Wednesday, March 28, 2012

Fear and Greed make investing difficult

We are at a very interesting period from an investment standpoint.  In my 15 years in the business I have seen both ends of the spectrum; irrational exuberance for stocks at end of last century and a complete disdain for owning stocks over the past few years.  Back then, investors would not touch income oriented investments like utility stocks or bonds, today that is pretty much all they want to own.
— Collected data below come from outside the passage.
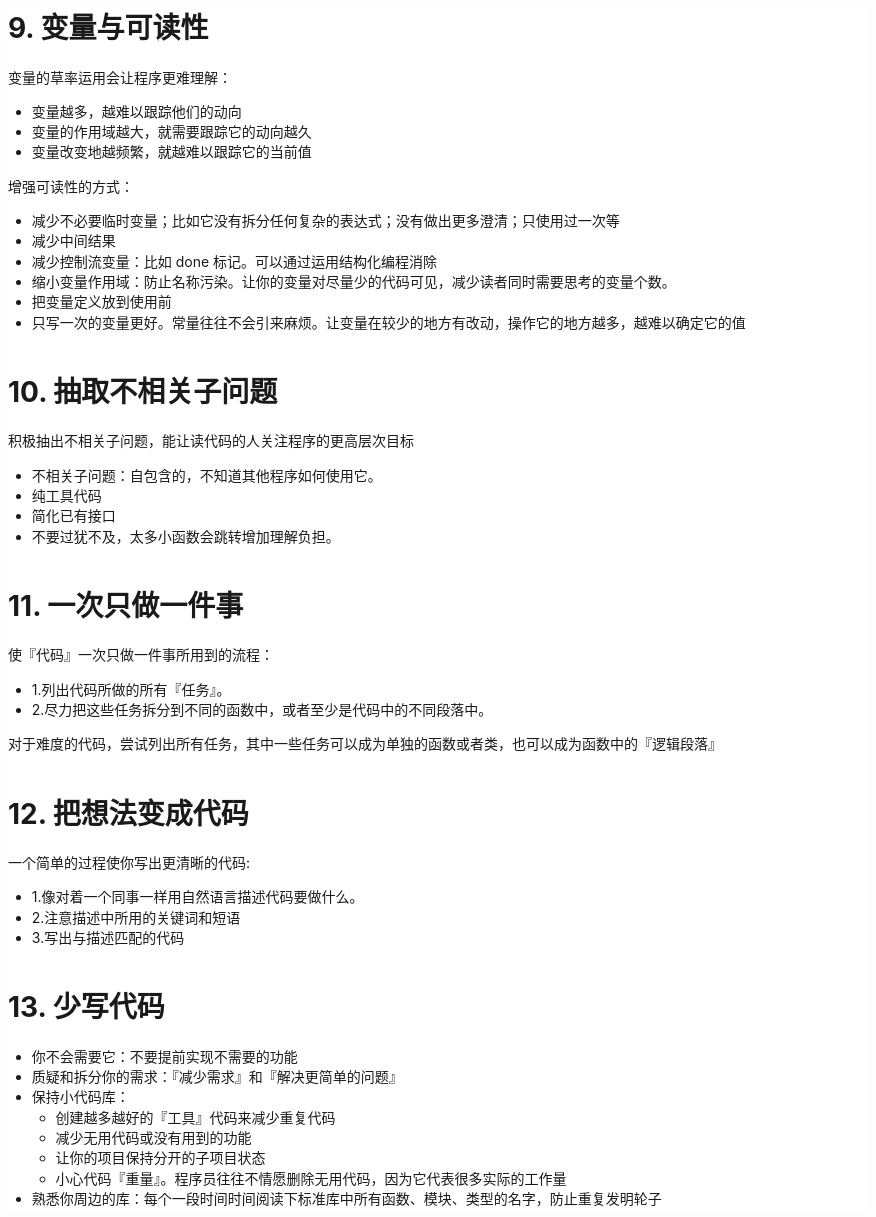 
# 9. 变量与可读性
变量的草率运用会让程序更难理解：

- 变量越多，越难以跟踪他们的动向
- 变量的作用域越大，就需要跟踪它的动向越久
- 变量改变地越频繁，就越难以跟踪它的当前值

增强可读性的方式：

- 减少不必要临时变量；比如它没有拆分任何复杂的表达式；没有做出更多澄清；只使用过一次等
- 减少中间结果
- 减少控制流变量：比如 done 标记。可以通过运用结构化编程消除
- 缩小变量作用域：防止名称污染。让你的变量对尽量少的代码可见，减少读者同时需要思考的变量个数。
- 把变量定义放到使用前
- 只写一次的变量更好。常量往往不会引来麻烦。让变量在较少的地方有改动，操作它的地方越多，越难以确定它的值

# 10. 抽取不相关子问题
积极抽出不相关子问题，能让读代码的人关注程序的更高层次目标

- 不相关子问题：自包含的，不知道其他程序如何使用它。
- 纯工具代码
- 简化已有接口
- 不要过犹不及，太多小函数会跳转增加理解负担。

# 11. 一次只做一件事
使『代码』一次只做一件事所用到的流程：

- 1.列出代码所做的所有『任务』。
- 2.尽力把这些任务拆分到不同的函数中，或者至少是代码中的不同段落中。

对于难度的代码，尝试列出所有任务，其中一些任务可以成为单独的函数或者类，也可以成为函数中的『逻辑段落』

# 12. 把想法变成代码
一个简单的过程使你写出更清晰的代码:

- 1.像对着一个同事一样用自然语言描述代码要做什么。
- 2.注意描述中所用的关键词和短语
- 3.写出与描述匹配的代码


# 13. 少写代码
- 你不会需要它：不要提前实现不需要的功能
- 质疑和拆分你的需求：『减少需求』和『解决更简单的问题』
- 保持小代码库：
  - 创建越多越好的『工具』代码来减少重复代码
  - 减少无用代码或没有用到的功能
  - 让你的项目保持分开的子项目状态
  - 小心代码『重量』。程序员往往不情愿删除无用代码，因为它代表很多实际的工作量
- 熟悉你周边的库：每个一段时间时间阅读下标准库中所有函数、模块、类型的名字，防止重复发明轮子
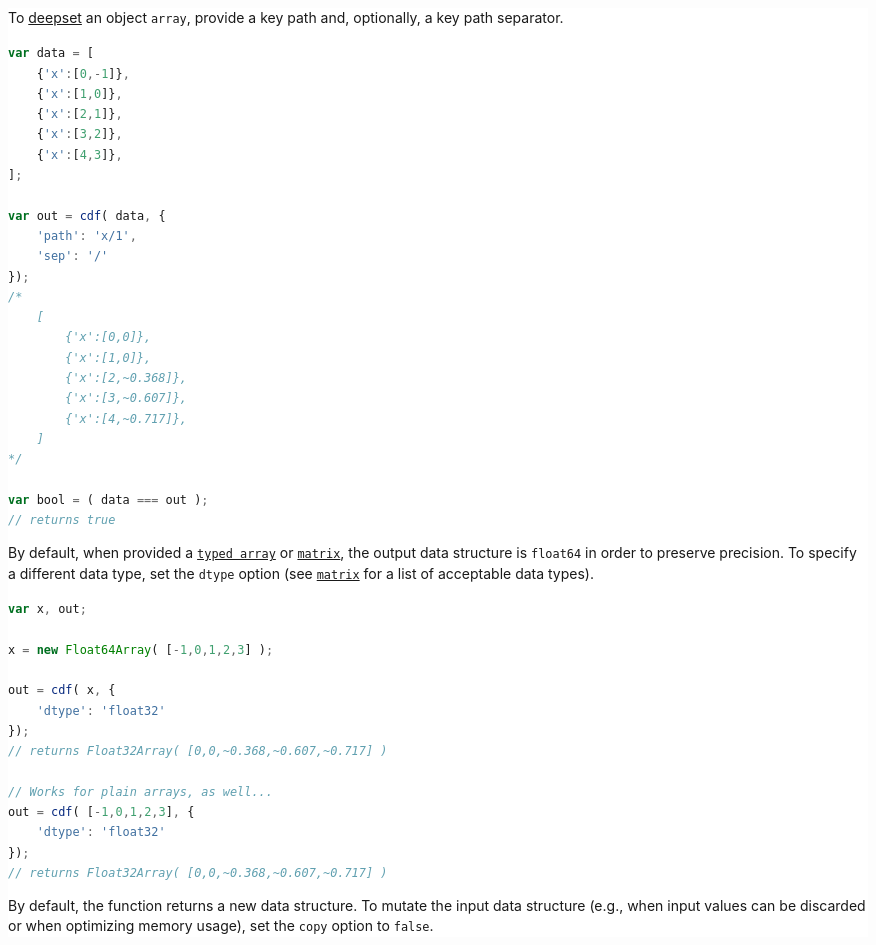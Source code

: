 
To [deepset](https://github.com/kgryte/utils-deep-set) an object `array`, provide a key path and, optionally, a key path separator.

``` javascript
var data = [
	{'x':[0,-1]},
	{'x':[1,0]},
	{'x':[2,1]},
	{'x':[3,2]},
	{'x':[4,3]},
];

var out = cdf( data, {
	'path': 'x/1',
	'sep': '/'
});
/*
	[
		{'x':[0,0]},
		{'x':[1,0]},
		{'x':[2,~0.368]},
		{'x':[3,~0.607]},
		{'x':[4,~0.717]},
	]
*/

var bool = ( data === out );
// returns true
```

By default, when provided a [`typed array`](https://developer.mozilla.org/en-US/docs/Web/JavaScript/Typed_arrays) or [`matrix`](https://github.com/dstructs/matrix), the output data structure is `float64` in order to preserve precision. To specify a different data type, set the `dtype` option (see [`matrix`](https://github.com/dstructs/matrix) for a list of acceptable data types).

``` javascript
var x, out;

x = new Float64Array( [-1,0,1,2,3] );

out = cdf( x, {
	'dtype': 'float32'
});
// returns Float32Array( [0,0,~0.368,~0.607,~0.717] )

// Works for plain arrays, as well...
out = cdf( [-1,0,1,2,3], {
	'dtype': 'float32'
});
// returns Float32Array( [0,0,~0.368,~0.607,~0.717] )
```

By default, the function returns a new data structure. To mutate the input data structure (e.g., when input values can be discarded or when optimizing memory usage), set the `copy` option to `false`.


[npm-image]: http://img.shields.io/npm/v/distributions-invgamma-cdf.svg
[npm-url]: https://npmjs.org/package/distributions-invgamma-cdf
[travis-image]: http://img.shields.io/travis/distributions-io/invgamma-cdf/master.svg
[travis-url]: https://travis-ci.org/distributions-io/invgamma-cdf
[codecov-image]: https://img.shields.io/codecov/github/distributions-io/invgamma-cdf/master.svg
[codecov-url]: https://codecov.io/github/distributions-io/invgamma-cdf?branch=master
[dependencies-image]: http://img.shields.io/david/distributions-io/invgamma-cdf.svg
[dependencies-url]: https://david-dm.org/distributions-io/invgamma-cdf
[dev-dependencies-image]: http://img.shields.io/david/dev/distributions-io/invgamma-cdf.svg
[dev-dependencies-url]: https://david-dm.org/dev/distributions-io/invgamma-cdf
[github-issues-image]: http://img.shields.io/github/issues/distributions-io/invgamma-cdf.svg
[github-issues-url]: https://github.com/distributions-io/invgamma-cdf/issues
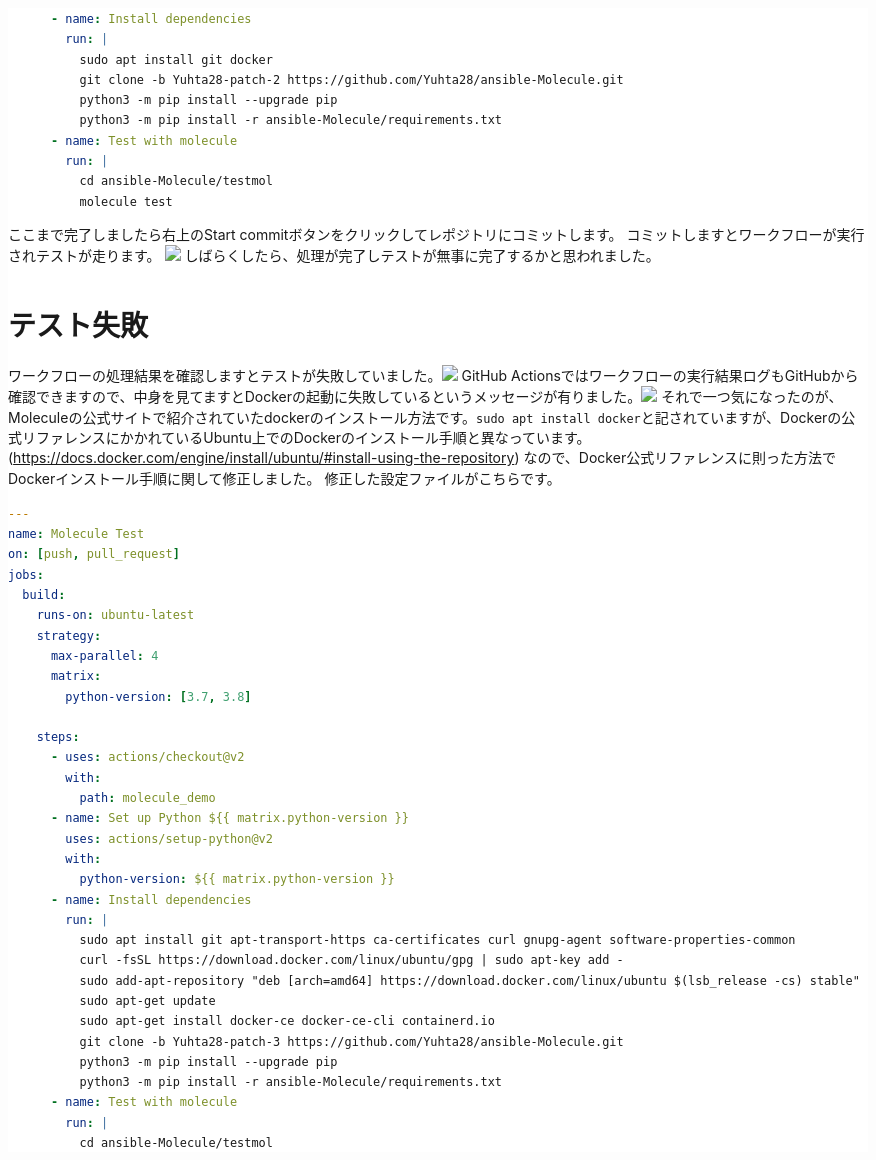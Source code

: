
 ```yml
      - name: Install dependencies
        run: |
          sudo apt install git docker
          git clone -b Yuhta28-patch-2 https://github.com/Yuhta28/ansible-Molecule.git
          python3 -m pip install --upgrade pip
          python3 -m pip install -r ansible-Molecule/requirements.txt
      - name: Test with molecule
        run: |
          cd ansible-Molecule/testmol
          molecule test
```

ここまで完了しましたら右上のStart commitボタンをクリックしてレポジトリにコミットします。
コミットしますとワークフローが実行されテストが走ります。
![](https://storage.googleapis.com/zenn-user-upload/t576ec7wtoo1okmdkxsu5jm9v85q)
しばらくしたら、処理が完了しテストが無事に完了するかと思われました。
# テスト失敗
ワークフローの処理結果を確認しますとテストが失敗していました。![](https://storage.googleapis.com/zenn-user-upload/2cfesd6rb0xa2iqkypwbor2i85yb)
GitHub Actionsではワークフローの実行結果ログもGitHubから確認できますので、中身を見てますとDockerの起動に失敗しているというメッセージが有りました。![](https://storage.googleapis.com/zenn-user-upload/qf01j6k7ooevsbo836iqcgztqjqt)
それで一つ気になったのが、Moleculeの公式サイトで紹介されていたdockerのインストール方法です。`sudo apt install docker`と記されていますが、Dockerの公式リファレンスにかかれているUbuntu上でのDockerのインストール手順と異なっています。(https://docs.docker.com/engine/install/ubuntu/#install-using-the-repository)
なので、Docker公式リファレンスに則った方法でDockerインストール手順に関して修正しました。
修正した設定ファイルがこちらです。

```yml
---
name: Molecule Test
on: [push, pull_request]
jobs:
  build:
    runs-on: ubuntu-latest
    strategy:
      max-parallel: 4
      matrix:
        python-version: [3.7, 3.8]

    steps:
      - uses: actions/checkout@v2
        with:
          path: molecule_demo
      - name: Set up Python ${{ matrix.python-version }}
        uses: actions/setup-python@v2
        with:
          python-version: ${{ matrix.python-version }}
      - name: Install dependencies
        run: |
          sudo apt install git apt-transport-https ca-certificates curl gnupg-agent software-properties-common
          curl -fsSL https://download.docker.com/linux/ubuntu/gpg | sudo apt-key add -
          sudo add-apt-repository "deb [arch=amd64] https://download.docker.com/linux/ubuntu $(lsb_release -cs) stable"
          sudo apt-get update
          sudo apt-get install docker-ce docker-ce-cli containerd.io
          git clone -b Yuhta28-patch-3 https://github.com/Yuhta28/ansible-Molecule.git
          python3 -m pip install --upgrade pip
          python3 -m pip install -r ansible-Molecule/requirements.txt
      - name: Test with molecule
        run: |
          cd ansible-Molecule/testmol
```
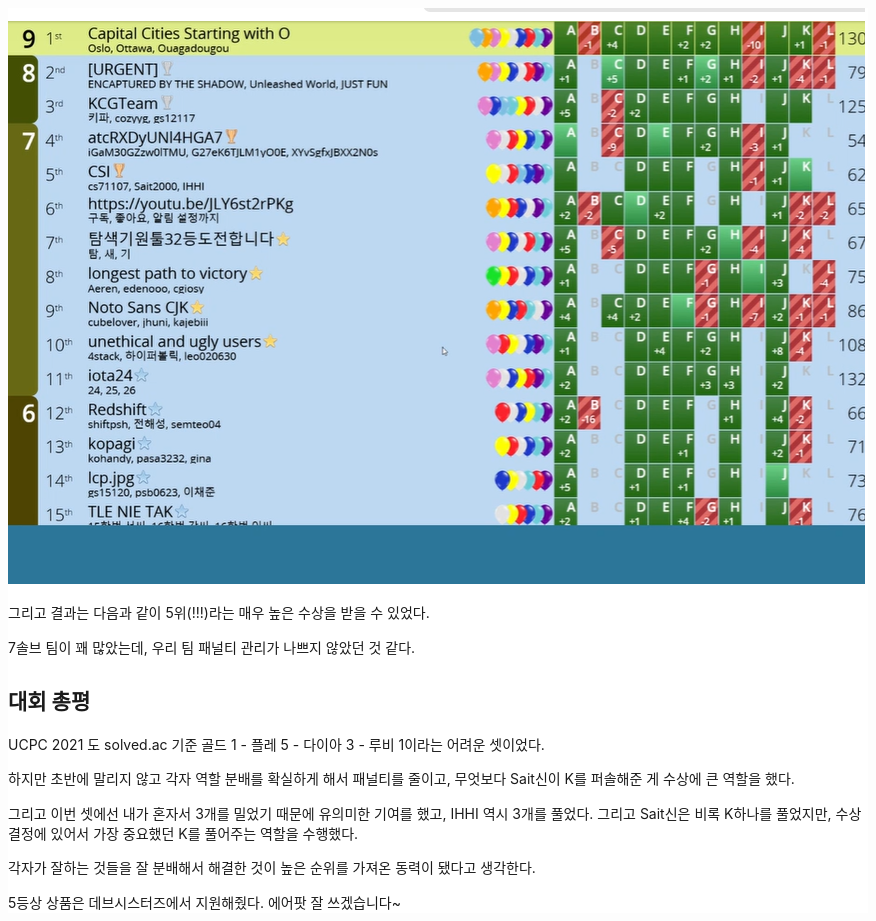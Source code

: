 ![](/image/UCPC_final.png)


그리고 결과는 다음과 같이 5위(!!!)라는 매우 높은 수상을 받을 수 있었다.

7솔브 팀이 꽤 많았는데, 우리 팀 패널티 관리가 나쁘지 않았던 것 같다.

## 대회 총평 ##

UCPC 2021 도 solved.ac 기준 골드 1 - 플레 5 - 다이아 3 - 루비 1이라는 어려운 셋이었다.

하지만 초반에 말리지 않고 각자 역할 분배를 확실하게 해서 패널티를 줄이고, 무엇보다 Sait신이 K를 퍼솔해준 게 수상에 큰 역할을 했다.

그리고 이번 셋에선 내가 혼자서 3개를 밀었기 때문에 유의미한 기여를 했고, IHHI 역시 3개를 풀었다. 그리고 Sait신은 비록 K하나를 풀었지만, 수상 결정에 있어서 가장 중요했던 K를 풀어주는 역할을 수행했다.

각자가 잘하는 것들을 잘 분배해서 해결한 것이 높은 순위를 가져온 동력이 됐다고 생각한다.

5등상 상품은 데브시스터즈에서 지원해줬다. 에어팟 잘 쓰겠습니다~
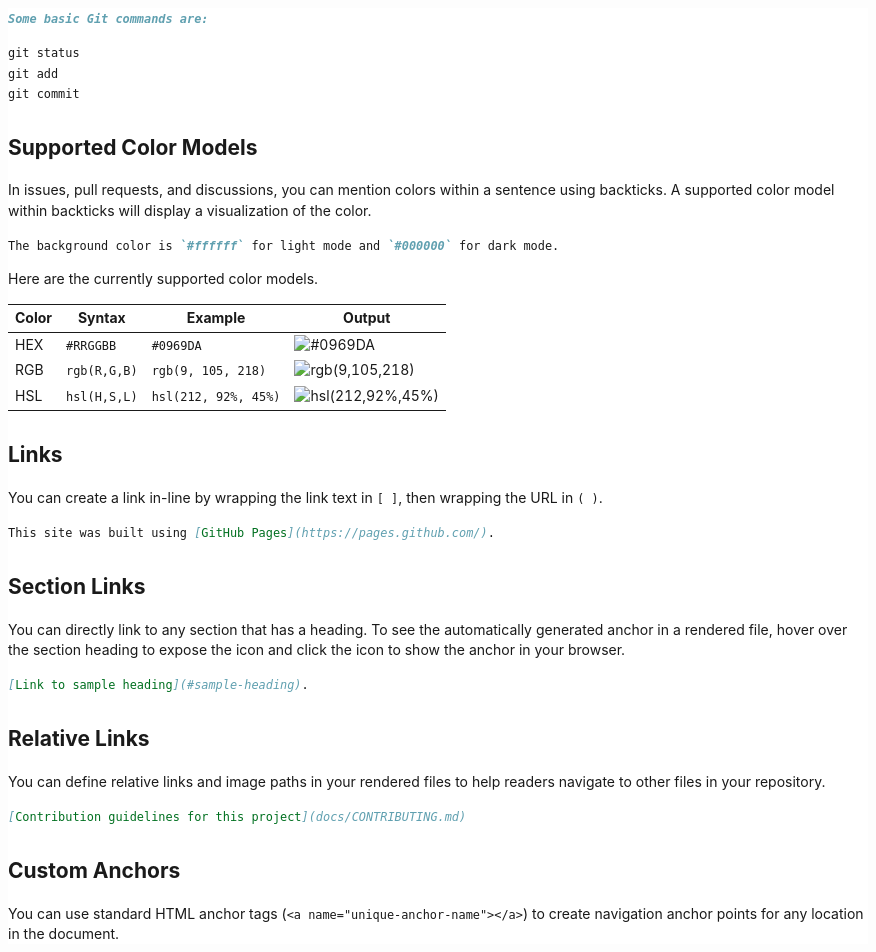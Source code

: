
 ```markdown
Some basic Git commands are:
```
```
git status
git add
git commit
```

## Supported Color Models
In issues, pull requests, and discussions, you can mention colors within a sentence using backticks. A supported color model within backticks will display a visualization of the color.

```markdown
The background color is `#ffffff` for light mode and `#000000` for dark mode.
```

Here are the currently supported color models.

| Color | Syntax         | Example                  | Output                          |
|-------|----------------|--------------------------|---------------------------------|
| HEX   | `#RRGGBB`      | `#0969DA`                | ![#0969DA](https://via.placeholder.com/15/0969DA/000000?text=+) |
| RGB   | `rgb(R,G,B)`   | `rgb(9, 105, 218)`      | ![rgb(9,105,218)](https://via.placeholder.com/15/0969DA/000000?text=+) |
| HSL   | `hsl(H,S,L)`   | `hsl(212, 92%, 45%)`    | ![hsl(212,92%,45%)](https://via.placeholder.com/15/0969DA/000000?text=+) |

## Links
You can create a link in-line by wrapping the link text in `[ ]`, then wrapping the URL in `( )`.

```markdown
This site was built using [GitHub Pages](https://pages.github.com/).
```

## Section Links
You can directly link to any section that has a heading. To see the automatically generated anchor in a rendered file, hover over the section heading to expose the icon and click the icon to show the anchor in your browser.

```markdown
[Link to sample heading](#sample-heading).
```

## Relative Links
You can define relative links and image paths in your rendered files to help readers navigate to other files in your repository.

```markdown
[Contribution guidelines for this project](docs/CONTRIBUTING.md)
```

## Custom Anchors
You can use standard HTML anchor tags (`<a name="unique-anchor-name"></a>`) to create navigation anchor points for any location in the document.


[^1]: This is the footnote.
When I started in this business back in 1997 we were at the end of a very long bull market.  The DJIA had moved from below 1000 in 1982 to just over 10,000 by the end of the 1990’s.   At the time I was at a small trading firm called Olde Discount Stockbroker, and our office managed somewhere around a quarter of a billion dollars.  What investors wanted to own back then is completely different from what they are investing in today.   Stocks were definitely in favor, more specifically technology stocks and to take it a step further internet and telecommunication stocks.  The NASDAQ peaked out at just over 5000 in March of 2000, and within three years would decline almost 80%.  Today, money is being invested into bonds even as interest rates
hit all-time lows.  In spite of these low interest rates, investors are perfectly content earning almost near 0% in savings accounts and less than 3% on ten year government bonds (http://www.treasury.gov/ as of March 12, 2012). 

My contention is that although it is sometimes extremely difficult, maybe it is not always such a good idea to follow the crowd.  Interest rates are sure to rise in the near future; they certainly can’t go any lower than zero.  When they do, what is going to happen to the value of the bonds that you own?  And given the fact that everything we buy costs more every year, it is probably not the best idea to just go ahead and leave your money in a savings account paying nothing.  I am not suggesting that you completely ignore cash and bonds as a portion of your portfolio, what I am saying is that you need to plan for rising costs, and rising interest rates.  And if you are not able to make the correct decisions with regard to your retirement planning out of fear of the future, then it is in your best interest to consider working with a trusted financial planner.

Disclaimer:  Indices listed are unmanaged and cannot be invested into directly.  Past performance is no guarantee of future results.

Bonds are subject to market and interest rate risk if sold prior to maturity.  Bond values and yields will decline as interest rates rise and bonds are subject to availability and change in price.

Stock invsting involves risk including loss of principal.